240W Poster - Population Genetics
Wednesday June 08, 8:30 PM - 9:15 PM

A heterogeneous landscape of selection and interactions in genes revealed by two-locus statistics


Author:
Aaron Ragsdale

Affiliation: University of Wisconsin-Madison, Madison, WI

Keywords:
Natural selection

Selection impacts patterns of genetic diversity over large regions of the genome. How mutations combine to affect individual fitnesses is actively studied using theoretical, simulation, and empirical approaches. In addition to distorting patterns of linked neutral variation (such as background selection and hitchhiking), selected mutations are known to interfere and interact with each other, affecting probabilities of fixation, allele frequency trajectories, and correlations between pairs of mutations. Linkage disequilibrium (LD) is particularly sensitive to interference and epistasis between selected mutations, and a number of recent studies have used patterns of LD to test for epistatic interactions, with some disagreement over interpreting observations from data.

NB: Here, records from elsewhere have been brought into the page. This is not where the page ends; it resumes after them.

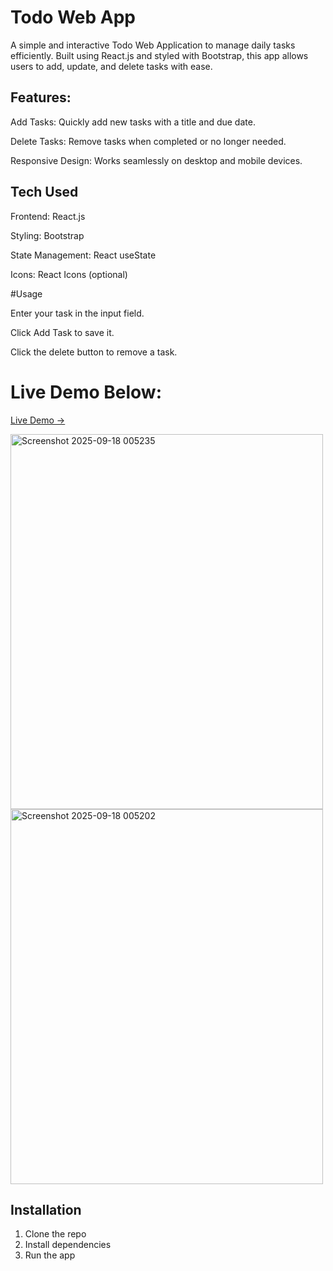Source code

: # Todo Web App

A simple and interactive Todo Web Application to manage daily tasks efficiently. Built using React.js and styled with Bootstrap, this app allows users to add, update, and delete tasks with ease.
## Features:

Add Tasks: Quickly add new tasks with a title and due date.

Delete Tasks: Remove tasks when completed or no longer needed.

Responsive Design: Works seamlessly on desktop and mobile devices.

## Tech Used

Frontend: React.js

Styling: Bootstrap

State Management: React useState

Icons: React Icons (optional)

#Usage

Enter your task in the input field.

Click Add Task to save it.

Click the delete button to remove a task.


# Live Demo Below:

[Live Demo →](http://localhost:5173/)


<img width="500" height="600" alt="Screenshot 2025-09-18 005235" src="https://github.com/user-attachments/assets/8cec9131-964c-4255-947e-d846cec08c13" />
<img width="500" height="600" alt="Screenshot 2025-09-18 005202" src="https://github.com/user-attachments/assets/38a095bf-24db-4bf6-a10d-ad60741da754" />

## Installation
1. Clone the repo
2. Install dependencies
3. Run the app
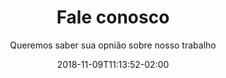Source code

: ---
widget: contact-us
active: true
date: 2018-11-09T11:13:52-02:00

title: Fale conosco
subtitle: Queremos saber sua opnião sobre nosso trabalho

weight: 100

captcha: false
---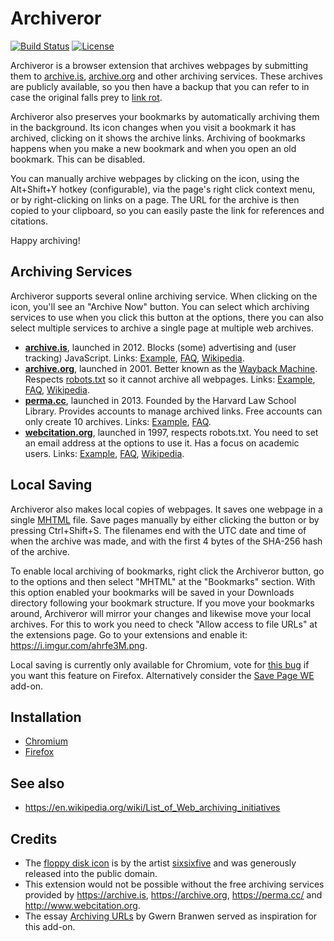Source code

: # Archiveror

[![Build Status](https://travis-ci.org/rahiel/archiveror.svg?branch=master)](https://travis-ci.org/rahiel/archiveror)
[![License](https://img.shields.io/badge/License-GPLv3+-blue.svg)](https://github.com/rahiel/archiveror/blob/master/LICENSE.txt)

Archiveror is a browser extension that archives webpages by submitting them to
[archive.is][], [archive.org][] and other archiving services. These archives are
publicly available, so you then have a backup that you can refer to in case the
original falls prey to [link rot][].

Archiveror also preserves your bookmarks by automatically archiving them in the
background. Its icon changes when you visit a bookmark it has archived, clicking
on it shows the archive links. Archiving of bookmarks happens when you make a
new bookmark and when you open an old bookmark. This can be disabled.

You can manually archive webpages by clicking on the icon, using the Alt+Shift+Y
hotkey (configurable), via the page's right click context menu, or by
right-clicking on links on a page. The URL for the archive is then copied to
your clipboard, so you can easily paste the link for references and citations.

Happy archiving!

[archive.is]: https://archive.is
[archive.org]: https://archive.org
[link rot]: https://en.wikipedia.org/wiki/Link_rot

## Archiving Services

Archiveror supports several online archiving service. When clicking on the icon,
you'll see an "Archive Now" button. You can select which archiving services to
use when you click this button at the options, there you can also select
multiple services to archive a single page at multiple web archives.

- [**archive.is**](https://archive.is), launched in 2012. Blocks (some)
  advertising and (user tracking) JavaScript. Links:
  [Example](https://archive.is/N0yex), [FAQ][faq-archive.is],
  [Wikipedia][wiki-archive.is].
- [**archive.org**](https://archive.org/web/), launched in 2001. Better known as
  the [Wayback Machine][]. Respects [robots.txt][robot] so it cannot archive all
  webpages. Links:
  [Example](https://web.archive.org/web/20160420095454/http://physics.weber.edu/schroeder/md/),
  [FAQ][faq-archive.org], [Wikipedia][wiki-archive.org].
- [**perma.cc**](https://perma.cc/), launched in 2013. Founded by the Harvard
  Law School Library. Provides accounts to manage archived links. Free accounts
  can only create 10 archives. Links:
  [Example](https://perma.cc/M8Q2-B8FY), [FAQ][faq-perma].
- [**webcitation.org**](http://www.webcitation.org), launched in 1997, respects
  robots.txt. You need to set an email address at the options to use it. Has a
  focus on academic users. Links:
  [Example](http://www.webcitation.org/6guJcxnyr), [FAQ][faq-webcite],
  [Wikipedia][wiki-webcite].

[robot]: https://en.wikipedia.org/wiki/Robots_exclusion_standard
[faq-archive.is]: https://archive.is/faq
[faq-archive.org]: https://archive.org/about/faqs.php#The_Wayback_Machine
[faq-perma]: https://perma.cc/docs/faq
[faq-webcite]: https://www.webcitation.org/faq
[wiki-archive.is]: https://en.wikipedia.org/wiki/Archive.is
[wiki-archive.org]: https://en.wikipedia.org/wiki/Internet_Archive
[wiki-webcite]: https://en.wikipedia.org/wiki/WebCite
[wayback machine]: https://en.wikipedia.org/wiki/Wayback_Machine

## Local Saving

Archiveror also makes local copies of webpages. It saves one webpage in a single
[MHTML][] file. Save pages manually by either clicking the button or by pressing
Ctrl+Shift+S. The filenames end with the UTC date and time of when the archive
was made, and with the first 4 bytes of the SHA-256 hash of the archive.

To enable local archiving of bookmarks, right click the Archiveror button, go to
the options and then select "MHTML" at the "Bookmarks" section. With this option
enabled your bookmarks will be saved in your Downloads directory following your
bookmark structure. If you move your bookmarks around, Archiveror will mirror
your changes and likewise move your local archives. For this to work you need to
check "Allow access to file URLs" at the extensions page. Go to your extensions
and enable it: <https://i.imgur.com/ahrfe3M.png>.

Local saving is currently only available for Chromium, vote
for [this bug][1261339] if you want this feature on Firefox. Alternatively
consider the [Save Page WE][] add-on.

[MHTML]: https://en.wikipedia.org/wiki/MHTML
[1261339]: https://bugzilla.mozilla.org/show_bug.cgi?id=1261339
[Save Page WE]: https://addons.mozilla.org/firefox/addon/save-page-we/

## Installation

* [Chromium](https://chrome.google.com/webstore/detail/archiveror/cpjdnekhgjdecpmjglkcegchhiijadpb)
* [Firefox](https://addons.mozilla.org/firefox/addon/archiveror/)

## See also

* https://en.wikipedia.org/wiki/List_of_Web_archiving_initiatives

## Credits

* The [floppy disk icon][floppy] is by the
  artist [sixsixfive](https://sixsixfive.deviantart.com/) and was generously
  released into the public domain.
* This extension would not be possible without the free archiving services
  provided by <https://archive.is>, <https://archive.org>, <https://perma.cc/>
  and <http://www.webcitation.org>.
* The essay [Archiving URLs](https://www.gwern.net/Archiving-URLs) by Gwern
  Branwen served as inspiration for this add-on.

[floppy]: https://openclipart.org/detail/211780/matt-icons_media-floppy-by-sixsixfive-211780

Despite ongoing interest in learning about selective interactions from observed patterns of LD, there is a lack of analytic or even numerical approaches for expectations for patterns of variation between pairs of loci under the combined effects of selection, dominance, epistasis, and demography. Here, we develop a numerical approach to compute the two-locus sampling distribution under diploid selection with arbitrary dominance and epistasis, recombination, and variable population size. We use this to explore how epistasis and dominance affect expected patterns of LD, including for non-steady-state demography relevant to human populations. Using whole-genome sequencing data from humans, we find that selection strengths and interactions vary across protein-coding genes in a way that correlates with annotated domains and conserved genic elements. Observed positive LD between missense mutations within genes is largely driven by positive correlations between pairs of mutations that fall within the same conserved domain, pointing to compensatory or antagonistic epistatic effects in those domains. The heterogeneous landscape of both mutational fitness effects and selective interactions within protein-coding genes calls for more refined inferences of the joint distribution of fitness and interactive effects.